Increased Cybersecurity Threats During the COVID-19 Pandemic

Categories: Cyber Security Awareness Month Information Security

COVID-19’s Impact on Cybersecurity 

The COVID-19 pandemic has forced organizations and individuals to embrace new practices such as social distancing and working remotely. While the world is focused on the health and economic threats posed by COVID-19, cyber criminals around the world are trying to capitalize on this crisis. 

Industry cybersecurity experts have observed a massive spike in phishing and ransomware attacks. Attackers are using COVID-19 as bait to impersonate brands, thereby misleading employees and customers into providing personal information to the wrong people. They can do this by sending out phishing emails or using web browser redirects to malicious websites aimed at getting your information. 

October is National Cybersecurity Awareness Month, and the National Cyber Security Alliance (NCSA) is working with Cybersecurity & Infrastructure Security Agency (CISA) to bring us useful information to combat these types of attacks. 

Spreading Misinformation 

Cyber-criminals out there are spreading misinformation, disinformation, and conspiracy theories online related to COVID-19’s origin, scale, government response, prevention, and treatment. Each phishing email or social media post is designed to look authentic with local government websites and logos. CISA has developed a COVID-19 Disinformation Toolkit to help state and local officials bring awareness to these issues. 

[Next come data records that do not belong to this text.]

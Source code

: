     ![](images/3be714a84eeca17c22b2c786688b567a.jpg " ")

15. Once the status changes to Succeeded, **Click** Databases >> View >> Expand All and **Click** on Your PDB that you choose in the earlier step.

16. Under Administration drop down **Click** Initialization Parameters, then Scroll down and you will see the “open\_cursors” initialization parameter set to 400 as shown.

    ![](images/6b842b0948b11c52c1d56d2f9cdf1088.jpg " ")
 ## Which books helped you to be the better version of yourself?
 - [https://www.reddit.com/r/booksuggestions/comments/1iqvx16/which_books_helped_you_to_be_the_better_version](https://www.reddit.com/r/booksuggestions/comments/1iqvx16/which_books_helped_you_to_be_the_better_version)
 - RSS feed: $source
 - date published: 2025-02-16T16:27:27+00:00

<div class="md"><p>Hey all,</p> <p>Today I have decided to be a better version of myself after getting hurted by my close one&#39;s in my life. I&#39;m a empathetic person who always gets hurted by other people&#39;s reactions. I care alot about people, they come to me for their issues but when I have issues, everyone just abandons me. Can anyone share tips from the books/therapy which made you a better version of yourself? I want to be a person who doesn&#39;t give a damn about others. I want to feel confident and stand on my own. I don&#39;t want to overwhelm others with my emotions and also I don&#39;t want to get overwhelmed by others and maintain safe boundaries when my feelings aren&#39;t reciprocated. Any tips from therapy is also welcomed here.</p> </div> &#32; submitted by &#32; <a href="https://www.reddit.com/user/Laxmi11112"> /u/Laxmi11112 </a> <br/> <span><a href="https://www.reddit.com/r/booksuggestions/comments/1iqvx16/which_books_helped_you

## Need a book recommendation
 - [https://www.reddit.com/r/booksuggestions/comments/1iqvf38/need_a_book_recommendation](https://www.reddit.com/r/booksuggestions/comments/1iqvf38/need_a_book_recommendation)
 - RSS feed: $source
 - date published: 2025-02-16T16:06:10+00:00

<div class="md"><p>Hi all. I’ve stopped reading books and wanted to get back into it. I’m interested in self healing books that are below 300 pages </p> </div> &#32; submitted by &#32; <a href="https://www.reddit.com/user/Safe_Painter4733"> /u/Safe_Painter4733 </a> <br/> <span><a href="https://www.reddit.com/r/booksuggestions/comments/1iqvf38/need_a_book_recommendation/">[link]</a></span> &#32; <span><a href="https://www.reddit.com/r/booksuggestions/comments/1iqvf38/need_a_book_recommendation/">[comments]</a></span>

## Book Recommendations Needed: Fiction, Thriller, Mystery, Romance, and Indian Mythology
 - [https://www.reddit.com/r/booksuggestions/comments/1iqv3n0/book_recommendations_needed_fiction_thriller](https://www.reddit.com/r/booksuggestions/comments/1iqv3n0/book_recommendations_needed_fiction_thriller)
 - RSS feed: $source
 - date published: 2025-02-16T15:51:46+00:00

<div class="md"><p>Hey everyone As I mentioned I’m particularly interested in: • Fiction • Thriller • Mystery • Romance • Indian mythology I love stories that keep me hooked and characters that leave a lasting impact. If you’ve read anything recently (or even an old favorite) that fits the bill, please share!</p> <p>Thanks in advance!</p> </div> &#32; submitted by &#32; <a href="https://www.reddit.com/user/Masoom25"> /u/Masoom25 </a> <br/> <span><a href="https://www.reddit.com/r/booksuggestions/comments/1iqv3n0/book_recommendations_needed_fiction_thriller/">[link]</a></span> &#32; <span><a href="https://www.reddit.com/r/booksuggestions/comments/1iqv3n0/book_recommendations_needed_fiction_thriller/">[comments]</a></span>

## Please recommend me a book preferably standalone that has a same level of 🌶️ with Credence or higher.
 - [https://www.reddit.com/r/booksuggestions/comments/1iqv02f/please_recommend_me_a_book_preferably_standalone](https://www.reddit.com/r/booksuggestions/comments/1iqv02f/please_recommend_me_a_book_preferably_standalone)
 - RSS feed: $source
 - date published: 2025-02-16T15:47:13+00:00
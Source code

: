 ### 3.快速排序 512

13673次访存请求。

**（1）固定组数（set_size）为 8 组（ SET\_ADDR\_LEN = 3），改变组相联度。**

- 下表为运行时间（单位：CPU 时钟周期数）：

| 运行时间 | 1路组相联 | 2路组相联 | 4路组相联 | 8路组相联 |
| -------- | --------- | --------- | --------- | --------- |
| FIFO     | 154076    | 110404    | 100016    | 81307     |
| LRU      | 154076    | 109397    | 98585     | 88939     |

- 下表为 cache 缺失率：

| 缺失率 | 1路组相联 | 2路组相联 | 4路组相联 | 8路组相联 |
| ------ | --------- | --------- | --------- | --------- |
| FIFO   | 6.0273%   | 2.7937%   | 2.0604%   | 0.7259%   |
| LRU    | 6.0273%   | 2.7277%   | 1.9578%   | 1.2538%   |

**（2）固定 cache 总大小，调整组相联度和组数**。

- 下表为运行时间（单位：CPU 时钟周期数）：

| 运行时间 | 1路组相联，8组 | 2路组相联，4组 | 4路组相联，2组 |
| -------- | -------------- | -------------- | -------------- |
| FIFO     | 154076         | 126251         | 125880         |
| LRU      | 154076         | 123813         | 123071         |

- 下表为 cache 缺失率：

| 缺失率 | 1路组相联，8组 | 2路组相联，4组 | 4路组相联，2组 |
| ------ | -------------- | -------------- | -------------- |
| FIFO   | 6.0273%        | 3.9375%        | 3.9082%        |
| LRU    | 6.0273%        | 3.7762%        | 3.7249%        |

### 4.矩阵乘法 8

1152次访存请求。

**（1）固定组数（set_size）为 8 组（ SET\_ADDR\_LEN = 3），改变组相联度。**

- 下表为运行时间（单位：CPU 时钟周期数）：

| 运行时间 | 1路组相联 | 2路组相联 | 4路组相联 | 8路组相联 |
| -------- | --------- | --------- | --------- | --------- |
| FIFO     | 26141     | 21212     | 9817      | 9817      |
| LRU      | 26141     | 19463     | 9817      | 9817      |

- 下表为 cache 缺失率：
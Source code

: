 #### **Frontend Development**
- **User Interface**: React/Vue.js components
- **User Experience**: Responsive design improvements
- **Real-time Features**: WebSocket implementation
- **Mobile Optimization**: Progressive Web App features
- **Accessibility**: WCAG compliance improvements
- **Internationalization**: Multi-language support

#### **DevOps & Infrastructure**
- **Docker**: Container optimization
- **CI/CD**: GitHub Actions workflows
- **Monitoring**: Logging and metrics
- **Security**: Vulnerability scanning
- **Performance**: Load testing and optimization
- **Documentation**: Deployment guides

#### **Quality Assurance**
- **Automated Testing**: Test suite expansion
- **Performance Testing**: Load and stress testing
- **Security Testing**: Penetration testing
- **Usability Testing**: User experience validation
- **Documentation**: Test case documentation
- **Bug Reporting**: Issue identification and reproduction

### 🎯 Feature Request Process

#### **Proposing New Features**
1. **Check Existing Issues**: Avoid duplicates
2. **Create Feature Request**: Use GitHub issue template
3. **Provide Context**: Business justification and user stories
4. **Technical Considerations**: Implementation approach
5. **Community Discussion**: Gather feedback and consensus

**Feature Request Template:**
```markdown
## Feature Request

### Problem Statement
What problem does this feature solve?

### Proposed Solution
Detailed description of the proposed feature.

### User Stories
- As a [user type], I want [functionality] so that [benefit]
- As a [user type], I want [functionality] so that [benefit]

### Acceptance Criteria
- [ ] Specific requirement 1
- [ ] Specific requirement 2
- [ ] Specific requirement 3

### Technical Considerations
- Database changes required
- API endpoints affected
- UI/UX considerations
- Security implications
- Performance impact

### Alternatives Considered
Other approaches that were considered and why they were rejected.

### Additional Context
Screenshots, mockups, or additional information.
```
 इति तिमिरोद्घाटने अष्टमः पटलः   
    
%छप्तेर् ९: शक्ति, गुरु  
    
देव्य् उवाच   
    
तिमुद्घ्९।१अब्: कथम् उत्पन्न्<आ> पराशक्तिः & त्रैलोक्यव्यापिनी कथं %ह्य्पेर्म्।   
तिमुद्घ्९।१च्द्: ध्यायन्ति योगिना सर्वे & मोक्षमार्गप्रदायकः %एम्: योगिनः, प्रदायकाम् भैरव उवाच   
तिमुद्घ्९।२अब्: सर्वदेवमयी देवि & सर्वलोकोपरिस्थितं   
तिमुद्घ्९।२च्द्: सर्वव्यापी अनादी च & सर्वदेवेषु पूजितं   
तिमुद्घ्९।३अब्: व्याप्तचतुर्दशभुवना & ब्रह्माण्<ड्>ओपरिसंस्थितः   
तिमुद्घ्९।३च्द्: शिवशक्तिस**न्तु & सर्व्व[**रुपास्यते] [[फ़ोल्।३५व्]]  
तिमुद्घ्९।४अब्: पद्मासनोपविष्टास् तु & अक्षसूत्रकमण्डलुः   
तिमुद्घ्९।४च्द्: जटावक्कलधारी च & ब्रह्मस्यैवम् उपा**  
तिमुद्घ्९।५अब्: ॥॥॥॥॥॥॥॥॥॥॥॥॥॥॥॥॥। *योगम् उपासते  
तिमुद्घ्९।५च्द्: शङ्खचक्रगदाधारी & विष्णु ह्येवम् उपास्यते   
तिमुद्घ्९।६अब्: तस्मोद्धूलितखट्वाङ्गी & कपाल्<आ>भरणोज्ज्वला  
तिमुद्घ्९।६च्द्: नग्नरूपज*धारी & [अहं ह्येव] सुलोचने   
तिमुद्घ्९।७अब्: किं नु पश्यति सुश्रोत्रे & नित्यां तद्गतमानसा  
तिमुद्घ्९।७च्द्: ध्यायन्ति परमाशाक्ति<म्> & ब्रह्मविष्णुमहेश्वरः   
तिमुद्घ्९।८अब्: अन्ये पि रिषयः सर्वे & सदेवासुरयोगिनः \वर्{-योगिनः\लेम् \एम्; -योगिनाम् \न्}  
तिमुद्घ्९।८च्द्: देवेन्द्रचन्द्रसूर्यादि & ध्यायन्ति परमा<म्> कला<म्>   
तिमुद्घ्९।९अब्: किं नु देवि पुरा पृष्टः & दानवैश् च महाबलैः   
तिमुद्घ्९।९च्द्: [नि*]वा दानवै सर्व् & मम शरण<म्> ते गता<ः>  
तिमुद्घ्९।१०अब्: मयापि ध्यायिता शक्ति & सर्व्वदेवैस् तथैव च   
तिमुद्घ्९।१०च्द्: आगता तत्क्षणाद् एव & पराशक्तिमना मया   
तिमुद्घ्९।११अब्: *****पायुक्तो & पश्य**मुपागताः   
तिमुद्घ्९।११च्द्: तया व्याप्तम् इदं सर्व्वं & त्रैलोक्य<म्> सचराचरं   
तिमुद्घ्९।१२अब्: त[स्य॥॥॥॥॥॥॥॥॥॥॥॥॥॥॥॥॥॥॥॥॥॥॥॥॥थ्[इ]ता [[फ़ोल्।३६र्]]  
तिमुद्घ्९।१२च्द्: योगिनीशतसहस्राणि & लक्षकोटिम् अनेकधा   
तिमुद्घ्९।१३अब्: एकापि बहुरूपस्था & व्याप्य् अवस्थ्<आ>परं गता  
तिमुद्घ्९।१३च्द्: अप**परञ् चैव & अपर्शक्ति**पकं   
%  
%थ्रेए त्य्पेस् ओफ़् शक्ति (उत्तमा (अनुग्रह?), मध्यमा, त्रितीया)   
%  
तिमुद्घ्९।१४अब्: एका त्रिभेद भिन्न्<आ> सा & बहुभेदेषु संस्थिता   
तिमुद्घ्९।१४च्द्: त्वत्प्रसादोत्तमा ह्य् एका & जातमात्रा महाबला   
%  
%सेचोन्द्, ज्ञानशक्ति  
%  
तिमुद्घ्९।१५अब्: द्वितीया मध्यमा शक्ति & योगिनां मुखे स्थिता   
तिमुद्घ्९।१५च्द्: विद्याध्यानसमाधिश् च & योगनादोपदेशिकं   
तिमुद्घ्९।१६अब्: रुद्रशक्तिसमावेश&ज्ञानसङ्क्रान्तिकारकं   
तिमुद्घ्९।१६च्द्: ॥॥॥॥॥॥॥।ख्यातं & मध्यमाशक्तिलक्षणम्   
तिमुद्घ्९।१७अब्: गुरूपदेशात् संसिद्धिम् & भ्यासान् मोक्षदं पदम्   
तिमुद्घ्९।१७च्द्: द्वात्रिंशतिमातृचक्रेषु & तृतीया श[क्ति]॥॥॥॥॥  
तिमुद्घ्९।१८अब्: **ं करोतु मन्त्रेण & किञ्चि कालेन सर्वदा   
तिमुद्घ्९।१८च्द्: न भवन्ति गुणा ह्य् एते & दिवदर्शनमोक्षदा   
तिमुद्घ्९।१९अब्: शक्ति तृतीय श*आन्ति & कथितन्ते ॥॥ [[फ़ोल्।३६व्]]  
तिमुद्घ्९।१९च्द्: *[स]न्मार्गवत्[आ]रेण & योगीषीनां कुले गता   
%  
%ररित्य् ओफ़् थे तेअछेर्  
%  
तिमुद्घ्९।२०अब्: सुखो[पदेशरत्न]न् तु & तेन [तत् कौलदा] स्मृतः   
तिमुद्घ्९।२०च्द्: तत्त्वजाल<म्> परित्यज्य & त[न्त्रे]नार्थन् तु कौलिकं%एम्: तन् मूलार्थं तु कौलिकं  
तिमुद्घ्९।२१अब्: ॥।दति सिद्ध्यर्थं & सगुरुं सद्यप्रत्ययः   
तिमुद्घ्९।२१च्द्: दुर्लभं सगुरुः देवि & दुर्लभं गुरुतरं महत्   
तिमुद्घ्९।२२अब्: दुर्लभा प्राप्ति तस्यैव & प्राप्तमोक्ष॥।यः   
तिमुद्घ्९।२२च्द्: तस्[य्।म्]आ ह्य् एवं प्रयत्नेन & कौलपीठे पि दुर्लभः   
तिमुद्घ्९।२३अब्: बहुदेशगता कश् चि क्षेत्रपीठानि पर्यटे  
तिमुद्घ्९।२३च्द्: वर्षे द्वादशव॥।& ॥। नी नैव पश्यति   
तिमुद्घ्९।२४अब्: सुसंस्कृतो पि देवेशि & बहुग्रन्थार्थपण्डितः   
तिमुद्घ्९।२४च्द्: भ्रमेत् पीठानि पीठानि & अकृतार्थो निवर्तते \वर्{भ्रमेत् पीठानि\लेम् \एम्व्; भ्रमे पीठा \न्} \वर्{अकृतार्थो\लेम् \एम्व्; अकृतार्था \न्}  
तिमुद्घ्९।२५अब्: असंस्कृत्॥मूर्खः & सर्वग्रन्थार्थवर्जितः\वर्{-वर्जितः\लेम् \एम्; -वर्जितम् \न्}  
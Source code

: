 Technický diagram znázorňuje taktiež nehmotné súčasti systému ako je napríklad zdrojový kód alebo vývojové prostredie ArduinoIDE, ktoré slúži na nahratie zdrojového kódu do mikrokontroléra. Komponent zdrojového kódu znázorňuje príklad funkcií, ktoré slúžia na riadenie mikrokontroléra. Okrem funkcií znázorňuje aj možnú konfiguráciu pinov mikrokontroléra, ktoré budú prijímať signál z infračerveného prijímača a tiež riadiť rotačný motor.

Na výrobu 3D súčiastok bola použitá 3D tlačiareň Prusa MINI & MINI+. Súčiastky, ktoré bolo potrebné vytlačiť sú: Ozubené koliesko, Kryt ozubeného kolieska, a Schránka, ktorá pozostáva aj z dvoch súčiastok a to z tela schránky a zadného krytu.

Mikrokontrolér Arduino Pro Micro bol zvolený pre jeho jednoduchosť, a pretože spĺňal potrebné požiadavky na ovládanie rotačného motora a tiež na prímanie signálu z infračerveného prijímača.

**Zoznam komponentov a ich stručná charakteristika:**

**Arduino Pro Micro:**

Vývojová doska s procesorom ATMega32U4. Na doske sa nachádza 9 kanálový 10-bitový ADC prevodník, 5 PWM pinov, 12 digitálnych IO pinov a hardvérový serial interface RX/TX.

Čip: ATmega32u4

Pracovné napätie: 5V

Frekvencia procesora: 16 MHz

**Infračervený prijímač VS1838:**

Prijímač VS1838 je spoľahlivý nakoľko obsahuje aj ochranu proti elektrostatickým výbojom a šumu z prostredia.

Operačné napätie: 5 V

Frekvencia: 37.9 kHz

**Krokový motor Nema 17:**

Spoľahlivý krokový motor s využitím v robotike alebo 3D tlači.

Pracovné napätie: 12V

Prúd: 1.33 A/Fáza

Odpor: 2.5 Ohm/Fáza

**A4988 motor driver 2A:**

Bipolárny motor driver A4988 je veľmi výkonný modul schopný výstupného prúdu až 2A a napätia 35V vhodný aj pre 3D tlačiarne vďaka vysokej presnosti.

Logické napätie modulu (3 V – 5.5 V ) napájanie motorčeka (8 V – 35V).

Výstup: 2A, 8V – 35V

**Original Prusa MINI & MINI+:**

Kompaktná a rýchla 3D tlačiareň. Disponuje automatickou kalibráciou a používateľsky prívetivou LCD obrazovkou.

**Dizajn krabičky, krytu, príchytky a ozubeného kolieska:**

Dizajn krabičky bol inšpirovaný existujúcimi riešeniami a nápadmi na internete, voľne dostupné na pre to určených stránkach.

FEMA also has a website updated with information on rumor control for the pandemic. And, as always, you can find up-to-date information at coronavirus.gov

Remote-Work Security 

Globally, 50% of employees are working outside of their main office locations for at least 2.5 days per week, according to the latest International Workplace Group report. Aside from the pressure this office exodus puts on IT teams, Internet Service Providers, and even equipment suppliers, there are real cybersecurity challenges organizations and individuals need to consider. 

Public or open Wi-Fi networks can be a soft spot for data security. Employees working remotely may access sensitive business data through unsecure Wi-Fi networks that will not have the same security controls used in traditional offices. Be leery of accessing sensitive data if you are connected to unsecure networks, such as those at coffee shops or hotels. 

Zoom security has also been a hot topic since working remotely since March. DASNR IT has created and compiled a list of resources for Zoom located on the DASNR IT Support Page for working from home. 

In Conclusion… 

The COVID-19 pandemic has created some new opportunities for cyber-criminals and exacerbated prior methods they have been using to gain our personal information. It’s more important than ever that we take steps to protect everyone’s information and sensitive data.